Filter the entries below, keeping only lines with the word "ruim".

RECORDS FOR THE EXERCISE:
_ _ _ _ _ _ _
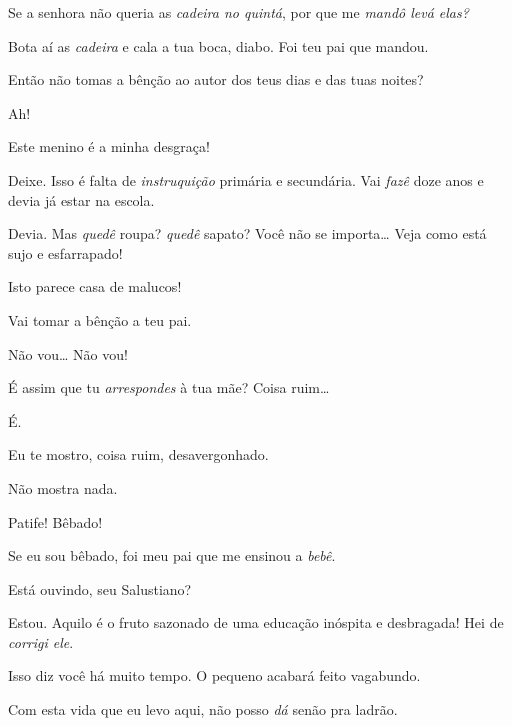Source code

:   Se a senhora
não queria as \textit{cadeira no
quintá}, por que me \textit{mandô
levá elas?} 

 Bota aí as
\textit{cadeira} e cala a tua boca, diabo. Foi teu
pai que mandou.

  
Então não tomas a bênção ao autor dos teus
dias e das tuas noites?

  
Ah! 

 Este menino
é a minha desgraça!

 Deixe. Isso
é falta de \textit{instruquição} primária e
secundária. Vai \textit{fazê} doze anos e devia já
estar na escola.

 Devia. Mas
\textit{quedê} roupa? \textit{quedê}
sapato? Você não se importa\ldots{} 
 Veja como está sujo e
esfarrapado!

 Isto parece casa de
malucos!

 Vai tomar a
bênção a teu pai.

 Não vou\ldots{} Não vou!

 É assim que tu
\textit{arrespondes} à tua mãe?
Coisa ruim\ldots

 É.

  Eu te mostro, coisa ruim,
desavergonhado.

  Não mostra
nada.

 Patife! Bêbado!

 Se eu sou
bêbado, foi meu pai que me ensinou a
\textit{bebê}. 

 Está ouvindo,
seu Salustiano?

 Estou. Aquilo
é o fruto sazonado de uma educação inóspita
e desbragada! Hei de \textit{corrigi ele}.

 Isso diz
você há muito tempo. O pequeno acabará
feito vagabundo.

  Com esta vida que
eu levo aqui, não posso \textit{dá} senão
pra ladrão.

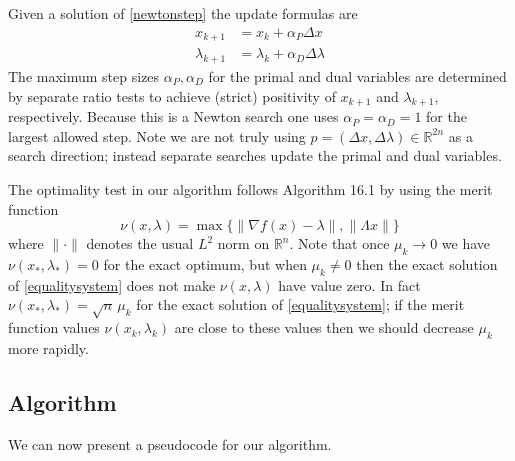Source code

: \documentclass[11pt]{article}
\newcommand{\RR}{\mathbb{R}}
\newcommand{\grad}{\nabla}
\begin{document}
Given a solution of \eqref{newtonstep} the update formulas are
\begin{align*}
x_{k+1} &= x_k + \alpha_P \Delta x \\
\lambda_{k+1} &= \lambda_k + \alpha_D \Delta \lambda
\end{align*}
The maximum step sizes $\alpha_P,\alpha_D$ for the primal and dual variables are determined by separate ratio tests to achieve (strict) positivity of $x_{k+1}$ and $\lambda_{k+1}$, respectively.  Because this is a Newton search one uses $\alpha_P=\alpha_D=1$ for the largest allowed step.  Note we are not truly using $p=(\Delta x,\Delta \lambda) \in \RR^{2n}$ as a search direction; instead separate searches update the primal and dual variables.

The optimality test in our algorithm follows Algorithm 16.1 by using the merit function
    $$\nu(x,\lambda) = \max\{\|\grad f(x)-\lambda\|,\|\Lambda x\|\}$$
where $\|\cdot\|$ denotes the usual $L^2$ norm on $\RR^n$.  Note that once $\mu_k\to 0$ we have $\nu(x_*,\lambda_*) = 0$ for the exact optimum, but when $\mu_k \ne 0$ then the exact solution of \eqref{equalitysystem} does not make $\nu(x,\lambda)$ have value zero.  In fact $\nu(x_*,\lambda_*) = \sqrt{n}\, \mu_k$ for the exact solution of \eqref{equalitysystem}; if the merit function values $\nu(x_k,\lambda_k)$ are close to these values then we should decrease $\mu_k$ more rapidly.


\subsection*{Algorithm}

We can now present a pseudocode for our algorithm.
\end{document}
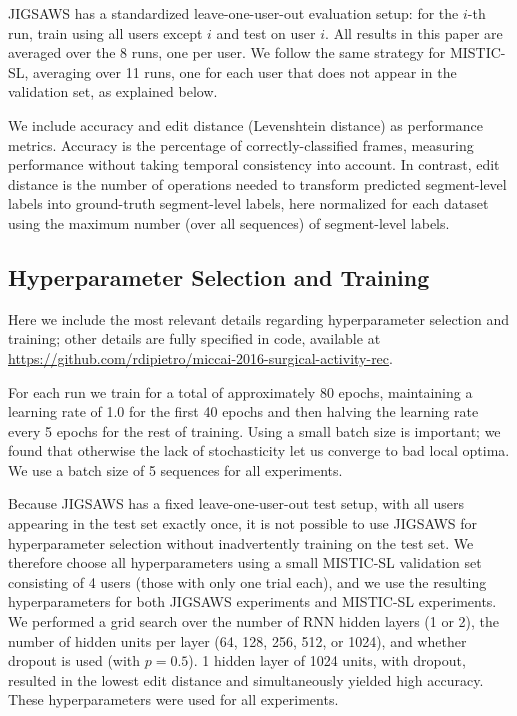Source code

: \documentclass{llncs}
\begin{document}
JIGSAWS has a standardized leave-one-user-out evaluation setup: for the $i$-th run, train using all users except $i$ and test on user $i$. All results in this paper are averaged over the 8 runs, one per user. We follow the same strategy for MISTIC-SL, averaging over 11 runs, one for each user that does not appear in the validation set, as explained below.

We include accuracy and edit distance (Levenshtein distance) as performance metrics. Accuracy is the percentage of correctly-classified frames, measuring performance without taking temporal consistency into account. In contrast, edit distance is the number of operations needed to transform predicted segment-level labels into ground-truth segment-level labels, here normalized for each dataset using the maximum number (over all sequences) of segment-level labels.

\subsection{Hyperparameter Selection and Training}

Here we include the most relevant details regarding hyperparameter selection and training; other details are fully specified in code, available at\\ \url{https://github.com/rdipietro/miccai-2016-surgical-activity-rec}.

For each run we train for a total of approximately 80 epochs, maintaining a learning rate of 1.0 for the first 40 epochs and then halving the learning rate every 5 epochs for the rest of training. Using a small batch size is important; we found that otherwise the lack of stochasticity let us converge to bad local optima. We use a batch size of 5 sequences for all experiments.

Because JIGSAWS has a fixed leave-one-user-out test setup, with all users appearing in the test set exactly once, it is not possible to use JIGSAWS for hyperparameter selection without inadvertently training on the test set. We therefore choose all hyperparameters using a small MISTIC-SL validation set consisting of 4 users (those with only one trial each), and we use the resulting hyperparameters for both JIGSAWS experiments and MISTIC-SL experiments. We performed a grid search over the number of RNN hidden layers (1 or 2), the number of hidden units per layer (64, 128, 256, 512, or 1024), and whether dropout \cite{zaremba2014recurrent} is used (with $p = 0.5$). 1 hidden layer of 1024 units, with dropout, resulted in the lowest edit distance and simultaneously yielded high accuracy. These hyperparameters were used for all experiments.
\end{document}
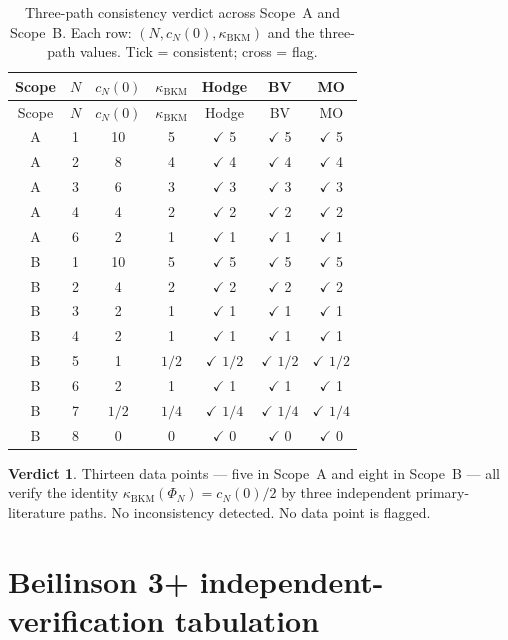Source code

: \documentclass[11pt]{article}
\providecommand{\kBKM}{\kappa_{\mathrm{BKM}}}
\theoremstyle{definition}
\newtheorem*{verdict}{Verdict}
\begin{document}
\begin{longtable}{c|c|c|c|c|c|c}
\caption{Three-path consistency verdict across Scope~A and
Scope~B. Each row: $(N, c_N(0), \kBKM)$ and the three-path values.
Tick = consistent; cross = flag.}
\label{tab:three-path-verdict} \\
\hline
Scope & $N$ & $c_N(0)$ & $\kBKM$ &
Hodge & BV & MO \\
\hline
\endfirsthead
\hline
Scope & $N$ & $c_N(0)$ & $\kBKM$ &
Hodge & BV & MO \\
\hline
\endhead
A & 1 & 10 & 5 & $\checkmark$ 5 & $\checkmark$ 5 & $\checkmark$ 5 \\
A & 2 &  8 & 4 & $\checkmark$ 4 & $\checkmark$ 4 & $\checkmark$ 4 \\
A & 3 &  6 & 3 & $\checkmark$ 3 & $\checkmark$ 3 & $\checkmark$ 3 \\
A & 4 &  4 & 2 & $\checkmark$ 2 & $\checkmark$ 2 & $\checkmark$ 2 \\
A & 6 &  2 & 1 & $\checkmark$ 1 & $\checkmark$ 1 & $\checkmark$ 1 \\
\hline
B & 1 & 10    & 5      & $\checkmark$ 5     & $\checkmark$ 5     & $\checkmark$ 5 \\
B & 2 &  4    & 2      & $\checkmark$ 2     & $\checkmark$ 2     & $\checkmark$ 2 \\
B & 3 &  2    & 1      & $\checkmark$ 1     & $\checkmark$ 1     & $\checkmark$ 1 \\
B & 4 &  2    & 1      & $\checkmark$ 1     & $\checkmark$ 1     & $\checkmark$ 1 \\
B & 5 &  1    & $1/2$  & $\checkmark$ $1/2$ & $\checkmark$ $1/2$ & $\checkmark$ $1/2$ \\
B & 6 &  2    & 1      & $\checkmark$ 1     & $\checkmark$ 1     & $\checkmark$ 1 \\
B & 7 &  $1/2$ & $1/4$ & $\checkmark$ $1/4$ & $\checkmark$ $1/4$ & $\checkmark$ $1/4$ \\
B & 8 &  0    & 0      & $\checkmark$ 0     & $\checkmark$ 0     & $\checkmark$ 0 \\
\hline
\end{longtable}

\begin{verdict}
Thirteen data points --- five in Scope~A and eight in Scope~B --- all
verify the identity $\kBKM(\Phi_N) = c_N(0)/2$ by three independent
primary-literature paths. No inconsistency detected. No data point is
flagged.
\end{verdict}

\section{Beilinson 3+ independent-verification tabulation}
\label{sec:beilinson-3-plus}
\end{document}

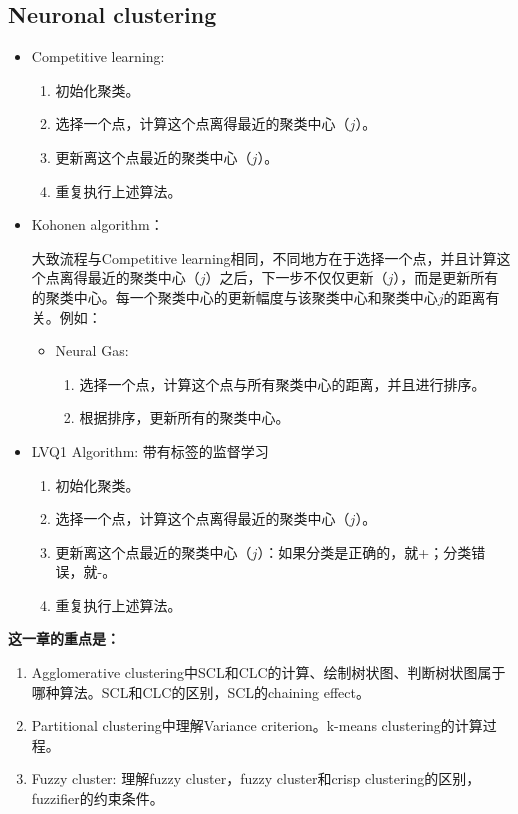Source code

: \documentclass[12pt, a4paper, oneside]{ctexart}
\newenvironment{zd}{\begin{shaded}\par\noindent\textbf{这一章的重点是：}}{\end{shaded}\par}
\begin{document}
\subsection{Neuronal clustering}
\begin{itemize}
    \item Competitive learning:
    
    \begin{enumerate}
        \item 初始化聚类。
        \item 选择一个点，计算这个点离得最近的聚类中心（$j$）。
        \item 更新离这个点最近的聚类中心（$j$）。
        \item 重复执行上述算法。
    \end{enumerate}

    \item Kohonen algorithm：
    
    大致流程与Competitive learning相同，不同地方在于选择一个点，并且计算这个点离得最近的聚类中心（$j$）之后，下一步不仅仅更新（$j$），而是更新所有的聚类中心。每一个聚类中心的更新幅度与该聚类中心和聚类中心$j$的距离有关。例如：
    \begin{itemize}
        \item Neural Gas:
        
        \begin{enumerate}
            \item 选择一个点，计算这个点与所有聚类中心的距离，并且进行排序。
            \item 根据排序，更新所有的聚类中心。
        \end{enumerate}
    \end{itemize}

    \item LVQ1 Algorithm: 带有标签的监督学习
    \begin{enumerate}
        \item 初始化聚类。
        \item 选择一个点，计算这个点离得最近的聚类中心（$j$）。
        \item 更新离这个点最近的聚类中心（$j$）：如果分类是正确的，就+；分类错误，就-。
        \item 重复执行上述算法。
    \end{enumerate}  
\end{itemize}
\begin{zd}
    \begin{enumerate}
        \item Agglomerative clustering中SCL和CLC的计算、绘制树状图、判断树状图属于哪种算法。SCL和CLC的区别，SCL的chaining effect。
        \item Partitional clustering中理解Variance criterion。k-means clustering的计算过程。
        \item Fuzzy cluster: 理解fuzzy cluster，fuzzy cluster和crisp clustering的区别，fuzzifier的约束条件。
    \end{enumerate}
\end{zd}
\end{document}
_ _ _ _ _ _ _
ANSWER TO THE PROBLEM:
Coisa ruim\ldots
  Eu te mostro, coisa ruim,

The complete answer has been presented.